DATA SHOWN:
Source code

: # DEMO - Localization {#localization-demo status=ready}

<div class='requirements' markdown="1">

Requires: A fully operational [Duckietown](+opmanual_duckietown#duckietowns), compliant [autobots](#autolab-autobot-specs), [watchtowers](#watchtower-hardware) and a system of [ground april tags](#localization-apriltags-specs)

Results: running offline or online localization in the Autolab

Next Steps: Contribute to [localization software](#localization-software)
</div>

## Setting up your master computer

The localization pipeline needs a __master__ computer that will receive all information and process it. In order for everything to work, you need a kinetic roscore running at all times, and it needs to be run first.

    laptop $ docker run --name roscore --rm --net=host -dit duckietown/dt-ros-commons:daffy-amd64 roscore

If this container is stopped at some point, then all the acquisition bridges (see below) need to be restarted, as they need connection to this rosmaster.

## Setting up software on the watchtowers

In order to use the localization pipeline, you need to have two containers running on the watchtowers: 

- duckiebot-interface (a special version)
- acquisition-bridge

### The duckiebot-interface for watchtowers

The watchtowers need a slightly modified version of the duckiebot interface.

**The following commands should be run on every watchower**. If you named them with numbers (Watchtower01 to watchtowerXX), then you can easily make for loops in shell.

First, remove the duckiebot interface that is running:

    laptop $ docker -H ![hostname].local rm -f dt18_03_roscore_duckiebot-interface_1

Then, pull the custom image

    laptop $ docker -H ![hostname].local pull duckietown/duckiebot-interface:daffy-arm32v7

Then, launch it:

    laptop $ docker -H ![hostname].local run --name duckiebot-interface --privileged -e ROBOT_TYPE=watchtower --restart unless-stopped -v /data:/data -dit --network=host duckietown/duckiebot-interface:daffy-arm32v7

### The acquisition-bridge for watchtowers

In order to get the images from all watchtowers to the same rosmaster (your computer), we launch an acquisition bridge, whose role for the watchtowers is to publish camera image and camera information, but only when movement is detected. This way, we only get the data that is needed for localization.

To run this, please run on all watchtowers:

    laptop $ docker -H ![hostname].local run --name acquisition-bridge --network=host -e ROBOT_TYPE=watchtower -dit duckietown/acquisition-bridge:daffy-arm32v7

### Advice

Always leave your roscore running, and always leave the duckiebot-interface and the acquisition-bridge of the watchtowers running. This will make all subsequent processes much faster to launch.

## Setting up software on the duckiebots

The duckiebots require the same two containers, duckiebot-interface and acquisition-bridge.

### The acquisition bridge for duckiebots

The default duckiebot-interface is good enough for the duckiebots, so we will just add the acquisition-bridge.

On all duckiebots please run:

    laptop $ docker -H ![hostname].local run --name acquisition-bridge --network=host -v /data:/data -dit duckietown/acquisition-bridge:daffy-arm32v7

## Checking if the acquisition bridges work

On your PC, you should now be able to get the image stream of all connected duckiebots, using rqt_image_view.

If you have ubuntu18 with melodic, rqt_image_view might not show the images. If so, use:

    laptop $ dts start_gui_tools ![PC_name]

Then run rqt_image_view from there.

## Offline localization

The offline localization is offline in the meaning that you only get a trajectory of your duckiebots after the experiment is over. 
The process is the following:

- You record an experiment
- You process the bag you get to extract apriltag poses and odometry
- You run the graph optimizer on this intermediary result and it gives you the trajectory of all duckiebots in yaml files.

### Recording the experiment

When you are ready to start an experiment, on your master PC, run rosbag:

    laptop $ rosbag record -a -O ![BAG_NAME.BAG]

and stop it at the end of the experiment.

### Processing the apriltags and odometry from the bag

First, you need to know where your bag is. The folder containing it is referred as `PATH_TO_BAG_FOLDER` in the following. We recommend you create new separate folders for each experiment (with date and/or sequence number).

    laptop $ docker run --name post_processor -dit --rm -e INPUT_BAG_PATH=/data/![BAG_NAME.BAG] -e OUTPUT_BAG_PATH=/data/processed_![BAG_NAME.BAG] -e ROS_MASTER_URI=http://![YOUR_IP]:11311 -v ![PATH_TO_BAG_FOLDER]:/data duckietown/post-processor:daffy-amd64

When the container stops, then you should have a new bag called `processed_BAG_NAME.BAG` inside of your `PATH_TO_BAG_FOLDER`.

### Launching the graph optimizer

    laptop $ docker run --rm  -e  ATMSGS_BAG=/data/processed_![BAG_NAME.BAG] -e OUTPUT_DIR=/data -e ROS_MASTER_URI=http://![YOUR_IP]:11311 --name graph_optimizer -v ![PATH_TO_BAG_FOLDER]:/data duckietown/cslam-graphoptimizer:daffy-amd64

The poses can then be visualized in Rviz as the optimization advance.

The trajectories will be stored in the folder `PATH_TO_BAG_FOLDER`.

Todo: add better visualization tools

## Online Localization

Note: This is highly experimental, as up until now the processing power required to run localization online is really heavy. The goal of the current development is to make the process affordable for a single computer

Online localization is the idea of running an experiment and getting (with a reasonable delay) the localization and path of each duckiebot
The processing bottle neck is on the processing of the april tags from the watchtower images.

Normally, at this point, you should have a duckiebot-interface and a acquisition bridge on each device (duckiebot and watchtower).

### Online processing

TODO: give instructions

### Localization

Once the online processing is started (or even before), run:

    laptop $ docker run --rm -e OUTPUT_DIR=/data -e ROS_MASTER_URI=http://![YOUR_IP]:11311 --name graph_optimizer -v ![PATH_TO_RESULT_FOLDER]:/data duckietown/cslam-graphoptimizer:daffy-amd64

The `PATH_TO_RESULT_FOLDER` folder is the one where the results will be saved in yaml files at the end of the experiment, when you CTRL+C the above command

WORK REQUEST: Only the lines from the one containing "The processing bottle" through the one containing "laptop $ docker run --rm -e" are to be retyped, both boundary lines included, with no other material.

SOLUTION FOR THIS EXERCISE:
The processing bottle neck is on the processing of the april tags from the watchtower images.

Normally, at this point, you should have a duckiebot-interface and a acquisition bridge on each device (duckiebot and watchtower).

### Online processing

TODO: give instructions

### Localization

Once the online processing is started (or even before), run:

    laptop $ docker run --rm -e OUTPUT_DIR=/data -e ROS_MASTER_URI=http://![YOUR_IP]:11311 --name graph_optimizer -v ![PATH_TO_RESULT_FOLDER]:/data duckietown/cslam-graphoptimizer:daffy-amd64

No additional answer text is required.